* _Assigned task_
The exercise asks you to copy every line below in which "this" appears.

:: Material to process ::

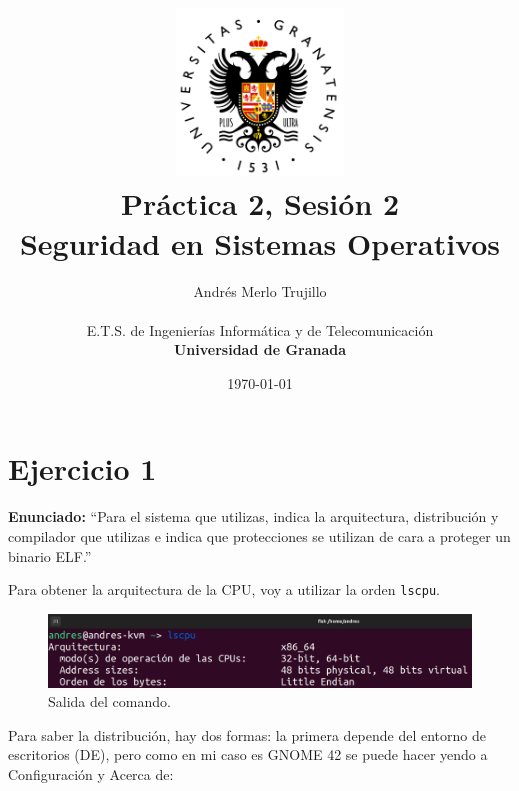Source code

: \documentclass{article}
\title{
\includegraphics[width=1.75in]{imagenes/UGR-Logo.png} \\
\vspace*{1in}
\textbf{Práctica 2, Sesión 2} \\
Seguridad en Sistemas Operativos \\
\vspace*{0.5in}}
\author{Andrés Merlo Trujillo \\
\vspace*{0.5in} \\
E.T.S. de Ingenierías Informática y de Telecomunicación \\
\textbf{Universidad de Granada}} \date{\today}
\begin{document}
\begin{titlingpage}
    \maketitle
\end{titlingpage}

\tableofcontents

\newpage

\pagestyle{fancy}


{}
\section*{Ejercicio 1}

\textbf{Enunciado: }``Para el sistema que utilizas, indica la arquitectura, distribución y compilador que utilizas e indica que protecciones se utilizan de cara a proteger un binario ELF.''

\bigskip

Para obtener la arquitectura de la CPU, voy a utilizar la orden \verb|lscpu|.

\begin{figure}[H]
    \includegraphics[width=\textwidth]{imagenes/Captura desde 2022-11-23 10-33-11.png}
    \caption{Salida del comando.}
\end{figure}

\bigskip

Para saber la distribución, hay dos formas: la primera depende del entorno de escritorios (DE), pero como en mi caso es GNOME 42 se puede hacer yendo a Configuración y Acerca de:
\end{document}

:::
:: Material to process ::

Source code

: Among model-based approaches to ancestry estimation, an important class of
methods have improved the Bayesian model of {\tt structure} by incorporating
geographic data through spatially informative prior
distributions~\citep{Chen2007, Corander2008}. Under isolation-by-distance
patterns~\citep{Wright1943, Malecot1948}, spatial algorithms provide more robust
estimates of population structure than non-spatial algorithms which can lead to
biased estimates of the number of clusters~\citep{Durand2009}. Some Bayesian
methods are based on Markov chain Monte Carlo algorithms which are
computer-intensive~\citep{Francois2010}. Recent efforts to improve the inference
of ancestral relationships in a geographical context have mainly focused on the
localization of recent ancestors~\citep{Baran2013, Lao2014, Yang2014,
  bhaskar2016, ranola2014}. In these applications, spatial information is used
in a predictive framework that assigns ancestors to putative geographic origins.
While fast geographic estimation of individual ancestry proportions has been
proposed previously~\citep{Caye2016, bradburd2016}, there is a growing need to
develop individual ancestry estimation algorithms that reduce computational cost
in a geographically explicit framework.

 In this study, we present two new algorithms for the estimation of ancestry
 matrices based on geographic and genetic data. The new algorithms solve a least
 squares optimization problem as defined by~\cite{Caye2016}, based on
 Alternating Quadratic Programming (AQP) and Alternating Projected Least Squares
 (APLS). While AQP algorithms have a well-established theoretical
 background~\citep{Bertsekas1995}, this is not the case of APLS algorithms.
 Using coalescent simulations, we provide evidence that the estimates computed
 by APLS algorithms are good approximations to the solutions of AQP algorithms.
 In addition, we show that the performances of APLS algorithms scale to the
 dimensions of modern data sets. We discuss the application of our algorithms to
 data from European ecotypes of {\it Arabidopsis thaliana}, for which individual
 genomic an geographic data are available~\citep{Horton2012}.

:::

* _Solved problem_
 In this study, we present two new algorithms for the estimation of ancestry
 background~\citep{Bertsekas1995}, this is not the case of APLS algorithms.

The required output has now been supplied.